=== Section Start ===
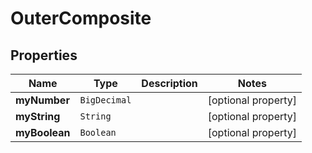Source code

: 

# OuterComposite


## Properties

Name | Type | Description | Notes
------------ | ------------- | ------------- | -------------
**myNumber** | `BigDecimal` |  |  [optional property]
**myString** | `String` |  |  [optional property]
**myBoolean** | `Boolean` |  |  [optional property]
=== Section End ===
**HOW TO COMPLETE THIS TASK:**
Reproduce the data above in full, exactly as it is, with the pictures left out.

**RESPONSE TO THE EXERCISE:**
Source code

: 

# OuterComposite


## Properties

Name | Type | Description | Notes
------------ | ------------- | ------------- | -------------
**myNumber** | `BigDecimal` |  |  [optional property]
**myString** | `String` |  |  [optional property]
**myBoolean** | `Boolean` |  |  [optional property]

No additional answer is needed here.